AIM OF THE EXERCISE — Produce a faithful copy of every record below, without the pictures.

Plain-text document sources:

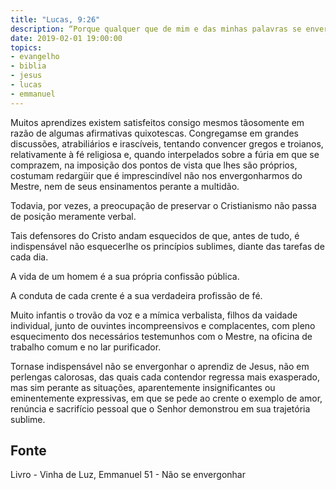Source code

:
 ```yaml
---
title: "Lucas, 9:26"
description: “Porque qualquer que de mim e das minhas palavras se envergonhar, dele se envergonhará o Filho do homem.” - Jesus
date: 2019-02-01 19:00:00
topics: 
- evangelho
- biblia
- jesus
- lucas
- emmanuel
---
```


Muitos aprendizes existem satisfeitos consigo mesmos tão­somente em
razão de algumas afirmativas quixotescas. Congregam­se em grandes discussões,
atrabiliários e irascíveis, tentando convencer gregos e troianos, relativamente à fé
religiosa e, quando interpelados sobre a fúria em que se comprazem, na imposição
dos pontos de vista que lhes são próprios, costumam redargüir que é imprescindível
não nos envergonharmos do Mestre, nem de seus ensinamentos perante a multidão.

Todavia, por vezes, a preocupação de preservar o Cristianismo não passa de
posição meramente verbal.

Tais defensores do Cristo andam esquecidos de que, antes de tudo, é
indispensável não esquecer­lhe os princípios sublimes, diante das tarefas de cada
dia.

A vida de um homem é a sua própria confissão pública.

A conduta de cada crente é a sua verdadeira profissão de fé.

Muito infantis o trovão da voz e a mímica verbalista, filhos da vaidade
individual, junto de ouvintes incompreensivos e complacentes, com pleno
esquecimento dos necessários testemunhos com o Mestre, na oficina de trabalho
comum e no lar purificador.

Torna­se indispensável não se envergonhar o aprendiz de Jesus, não em
perlengas calorosas, das quais cada contendor regressa mais exasperado, mas sim
perante as situações, aparentemente insignificantes ou eminentemente expressivas,
em que se pede ao crente o exemplo de amor, renúncia e sacrifício pessoal que o
Senhor demonstrou em sua trajetória sublime.


## Fonte
Livro - Vinha de Luz, Emmanuel
51 - Não se envergonhar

ANSWER TO THIS TASK —
Source code

:
 ```yaml
---
title: "Lucas, 9:26"
description: “Porque qualquer que de mim e das minhas palavras se envergonhar, dele se envergonhará o Filho do homem.” - Jesus
date: 2019-02-01 19:00:00
topics: 
- evangelho
- biblia
- jesus
- lucas
- emmanuel
---
```


Muitos aprendizes existem satisfeitos consigo mesmos tão­somente em
razão de algumas afirmativas quixotescas. Congregam­se em grandes discussões,
atrabiliários e irascíveis, tentando convencer gregos e troianos, relativamente à fé
religiosa e, quando interpelados sobre a fúria em que se comprazem, na imposição
dos pontos de vista que lhes são próprios, costumam redargüir que é imprescindível
não nos envergonharmos do Mestre, nem de seus ensinamentos perante a multidão.

Todavia, por vezes, a preocupação de preservar o Cristianismo não passa de
posição meramente verbal.

Tais defensores do Cristo andam esquecidos de que, antes de tudo, é
indispensável não esquecer­lhe os princípios sublimes, diante das tarefas de cada
dia.

A vida de um homem é a sua própria confissão pública.

A conduta de cada crente é a sua verdadeira profissão de fé.

Muito infantis o trovão da voz e a mímica verbalista, filhos da vaidade
individual, junto de ouvintes incompreensivos e complacentes, com pleno
esquecimento dos necessários testemunhos com o Mestre, na oficina de trabalho
comum e no lar purificador.

Torna­se indispensável não se envergonhar o aprendiz de Jesus, não em
perlengas calorosas, das quais cada contendor regressa mais exasperado, mas sim
perante as situações, aparentemente insignificantes ou eminentemente expressivas,
em que se pede ao crente o exemplo de amor, renúncia e sacrifício pessoal que o
Senhor demonstrou em sua trajetória sublime.


## Fonte
Livro - Vinha de Luz, Emmanuel
51 - Não se envergonhar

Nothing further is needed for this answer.